*** Provided records Section Begins ***

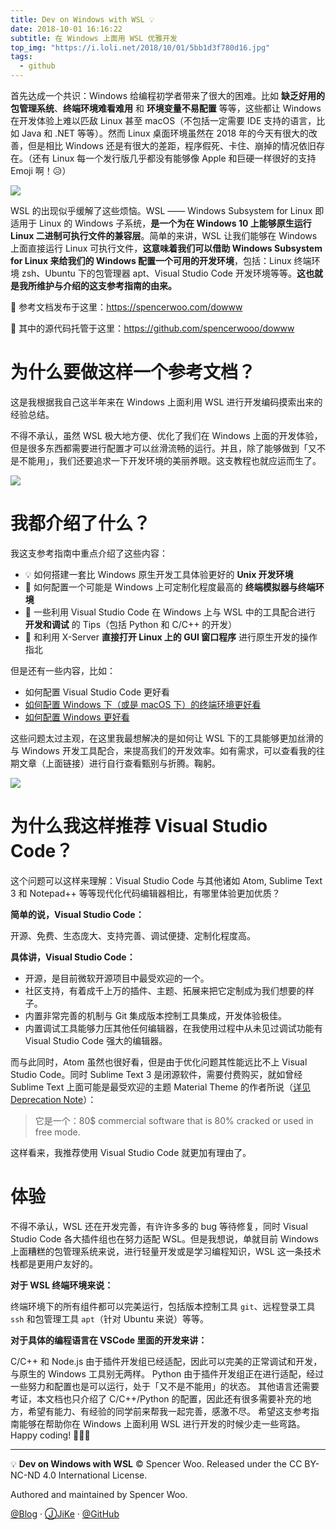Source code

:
 ```yaml
---
title: Dev on Windows with WSL 💡
date: 2018-10-01 16:16:22
subtitle: 在 Windows 上面用 WSL 优雅开发
top_img: "https://i.loli.net/2018/10/01/5bb1d3f780d16.jpg"
tags:
  - github
---
```


首先达成一个共识：Windows 给编程初学者带来了很大的困难。比如 **缺乏好用的包管理系统**、**终端环境难看难用** 和 **环境变量不易配置** 等等，这些都让 Windows 在开发体验上难以匹敌 Linux 甚至 macOS（不包括一定需要 IDE 支持的语言，比如 Java 和 .NET 等等）。然而 Linux 桌面环境虽然在 2018 年的今天有很大的改善，但是相比 Windows 还是有很大的差距，程序假死、卡住、崩掉的情况依旧存在。（还有 Linux 每一个发行版几乎都没有能够像 Apple 和巨硬一样很好的支持 Emoji 啊！😥）

![](https://i.loli.net/2018/10/30/5bd85bae7bd17.jpg)

WSL 的出现似乎缓解了这些烦恼。WSL —— Windows Subsystem for Linux 即适用于 Linux 的 Windows 子系统，**是一个为在 Windows 10 上能够原生运行 Linux 二进制可执行文件的兼容层**。简单的来讲，WSL 让我们能够在 Windows 上面直接运行 Linux 可执行文件，**这意味着我们可以借助 Windows Subsystem for Linux 来给我们的 Windows 配置一个可用的开发环境**，包括：Linux 终端环境 zsh、Ubuntu 下的包管理器 apt、Visual Studio Code 开发环境等等。**这也就是我所维护与介绍的这支参考指南的由来。**

💎 参考文档发布于这里：https://spencerwoo.com/dowww

💎 其中的源代码托管于这里：https://github.com/spencerwooo/dowww

# 为什么要做这样一个参考文档？

这是我根据我自己这半年来在 Windows 上面利用 WSL 进行开发编码摸索出来的经验总结。

不得不承认，虽然 WSL 极大地方便、优化了我们在 Windows 上面的开发体验，但是很多东西都需要进行配置才可以丝滑流畅的运行。并且，除了能够做到「又不是不能用」，我们还要追求一下开发环境的美丽养眼。这支教程也就应运而生了。

![](https://i.loli.net/2018/10/30/5bd85bc347bf6.png)

# 我都介绍了什么？

我这支参考指南中重点介绍了这些内容：

- 💡 如何搭建一套比 Windows 原生开发工具体验更好的 **Unix 开发环境**
- 🎈 如何配置一个可能是 Windows 上可定制化程度最高的 **终端模拟器与终端环境**
- 🍗 一些利用 Visual Studio Code 在 Windows 上与 WSL 中的工具配合进行 **开发和调试** 的 Tips（包括 Python 和 C/C++ 的开发）
- 🍳 和利用 X-Server **直接打开 Linux 上的 GUI 窗口程序** 进行原生开发的操作指北

但是还有一些内容，比如：

- 如何配置 Visual Studio Code 更好看
- [如何配置 Windows 下（或是 macOS 下）的终端环境更好看](https://sspai.com/post/45332)
- [如何配置 Windows 更好看](https://sspai.com/post/45742)

这些问题太过主观，在这里我最想解决的是如何让 WSL 下的工具能够更加丝滑的与 Windows 开发工具配合，来提高我们的开发效率。如有需求，可以查看我的往期文章（上面链接）进行自行查看甄别与折腾。鞠躬。

![](https://i.loli.net/2018/10/30/5bd85be7f2221.png)

# 为什么我这样推荐 Visual Studio Code？

这个问题可以这样来理解：Visual Studio Code 与其他诸如 Atom, Sublime Text 3 和 Notepad++ 等等现代化代码编辑器相比，有哪里体验更加优质？

**简单的说，Visual Studio Code：**

开源、免费、生态庞大、支持完善、调试便捷、定制化程度高。

**具体讲，Visual Studio Code：**

- 开源，是目前微软开源项目中最受欢迎的一个。
- 社区支持，有着成千上万的插件、主题、拓展来把它定制成为我们想要的样子。
- 内置非常完善的机制与 Git 集成版本控制工具集成，开发体验极佳。
- 内置调试工具能够力压其他任何编辑器，在我使用过程中从未见过调试功能有 Visual Studio Code 强大的编辑器。

而与此同时，Atom 虽然也很好看，但是由于优化问题其性能远比不上 Visual Studio Code。同时 Sublime Text 3 是闭源软件，需要付费购买，就如曾经 Sublime Text 上面可能是最受欢迎的主题 Material Theme 的作者所说（[详见 Deprecation Note](https://github.com/equinusocio/material-theme#deprecation-note)）：

> 它是一个：80$ commercial software that is 80% cracked or used in free mode.

这样看来，我推荐使用 Visual Studio Code 就更加有理由了。

# 体验

不得不承认，WSL 还在开发完善，有许许多多的 bug 等待修复，同时 Visual Studio Code 各大插件组也在努力适配 WSL。但是我想说，单就目前 Windows 上面糟糕的包管理系统来说，进行轻量开发或是学习编程知识，WSL 这一条技术栈都是更用户友好的。

**对于 WSL 终端环境来说：**

终端环境下的所有组件都可以完美运行，包括版本控制工具 `git`、远程登录工具 `ssh` 和包管理工具 `apt`（针对 Ubuntu 来说）等等。

**对于具体的编程语言在 VSCode 里面的开发来讲：**

C/C++ 和 Node.js 由于插件开发组已经适配，因此可以完美的正常调试和开发，与原生的 Windows 工具别无两样。
Python 由于插件开发组正在进行适配，经过一些努力和配置也是可以运行，处于「又不是不能用」的状态。
其他语言还需要考证，本文档也只介绍了 C/C++/Python 的配置，因此还有很多需要补充的地方，希望有能力、有经验的同学前来帮我一起完善，感激不尽。
希望这支参考指南能够在帮助你在 Windows 上面利用 WSL 进行开发的时候少走一些弯路。Happy coding! 🎉🎉🎉


---

💡 **Dev on Windows with WSL** © Spencer Woo. Released under the CC BY-NC-ND 4.0 International License.

Authored and maintained by Spencer Woo.

[@Blog](https://spencerwoo.com/) · [ⒿJiKe](https://web.okjike.com/user/4DDA0425-FB41-4188-89E4-952CA15E3C5E/post) · [@GitHub](https://github.com/spencerwooo)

*** Provided records Section Ends ***

* Work item
Each line from the one containing "4.0 International License." through the last line of the entries is to be copied exactly, with no other lines added.

* Task answer
💡 **Dev on Windows with WSL** © Spencer Woo. Released under the CC BY-NC-ND 4.0 International License.

Authored and maintained by Spencer Woo.

[@Blog](https://spencerwoo.com/) · [ⒿJiKe](https://web.okjike.com/user/4DDA0425-FB41-4188-89E4-952CA15E3C5E/post) · [@GitHub](https://github.com/spencerwooo)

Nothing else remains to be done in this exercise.